(YOUR GOAL)
Would you please copy each line of the listing that mentions "blog"?

(THE DATA)
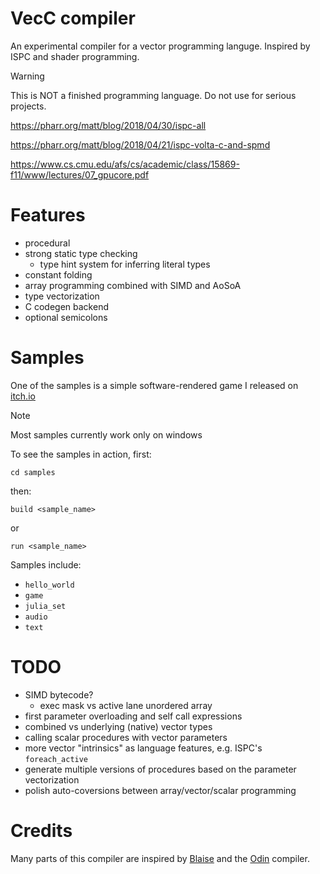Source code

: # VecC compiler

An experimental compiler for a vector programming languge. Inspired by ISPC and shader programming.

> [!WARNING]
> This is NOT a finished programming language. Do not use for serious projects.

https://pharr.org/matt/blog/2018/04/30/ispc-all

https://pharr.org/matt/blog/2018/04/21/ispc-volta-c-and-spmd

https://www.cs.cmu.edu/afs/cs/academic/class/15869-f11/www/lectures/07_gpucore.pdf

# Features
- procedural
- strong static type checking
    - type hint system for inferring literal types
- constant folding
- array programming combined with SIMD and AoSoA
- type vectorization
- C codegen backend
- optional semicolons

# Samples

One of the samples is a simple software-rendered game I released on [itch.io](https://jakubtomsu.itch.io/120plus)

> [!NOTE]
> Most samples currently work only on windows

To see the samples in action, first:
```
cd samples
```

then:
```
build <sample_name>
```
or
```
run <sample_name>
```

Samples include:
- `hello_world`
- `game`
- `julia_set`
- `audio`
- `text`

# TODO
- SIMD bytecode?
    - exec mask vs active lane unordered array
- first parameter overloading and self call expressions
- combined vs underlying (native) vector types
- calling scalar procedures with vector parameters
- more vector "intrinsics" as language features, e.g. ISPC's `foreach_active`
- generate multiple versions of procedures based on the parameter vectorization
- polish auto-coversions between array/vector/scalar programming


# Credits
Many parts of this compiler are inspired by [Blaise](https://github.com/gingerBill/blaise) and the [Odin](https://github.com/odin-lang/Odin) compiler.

...

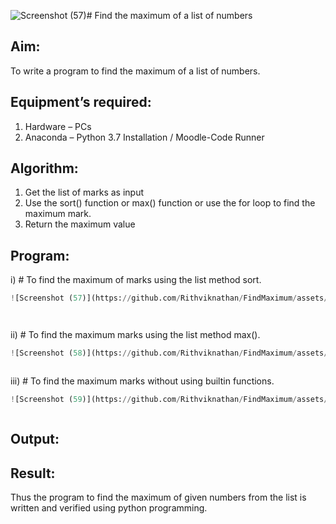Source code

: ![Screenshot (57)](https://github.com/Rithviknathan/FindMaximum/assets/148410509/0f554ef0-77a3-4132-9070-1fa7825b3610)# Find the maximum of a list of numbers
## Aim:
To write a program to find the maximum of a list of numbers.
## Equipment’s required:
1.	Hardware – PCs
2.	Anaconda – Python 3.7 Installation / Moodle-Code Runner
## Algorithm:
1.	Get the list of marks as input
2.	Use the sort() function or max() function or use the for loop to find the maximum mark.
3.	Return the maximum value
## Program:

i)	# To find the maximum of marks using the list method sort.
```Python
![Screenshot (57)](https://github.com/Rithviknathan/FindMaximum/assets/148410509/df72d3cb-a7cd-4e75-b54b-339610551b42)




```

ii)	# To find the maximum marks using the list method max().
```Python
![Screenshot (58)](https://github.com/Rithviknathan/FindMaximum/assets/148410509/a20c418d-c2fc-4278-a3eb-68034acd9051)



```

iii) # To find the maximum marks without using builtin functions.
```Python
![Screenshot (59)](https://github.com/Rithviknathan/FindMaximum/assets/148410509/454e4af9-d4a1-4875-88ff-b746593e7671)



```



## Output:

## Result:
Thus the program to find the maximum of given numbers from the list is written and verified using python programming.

(RESULT OF THIS TASK)
https://pharr.org/matt/blog/2018/04/30/ispc-all
https://pharr.org/matt/blog/2018/04/21/ispc-volta-c-and-spmd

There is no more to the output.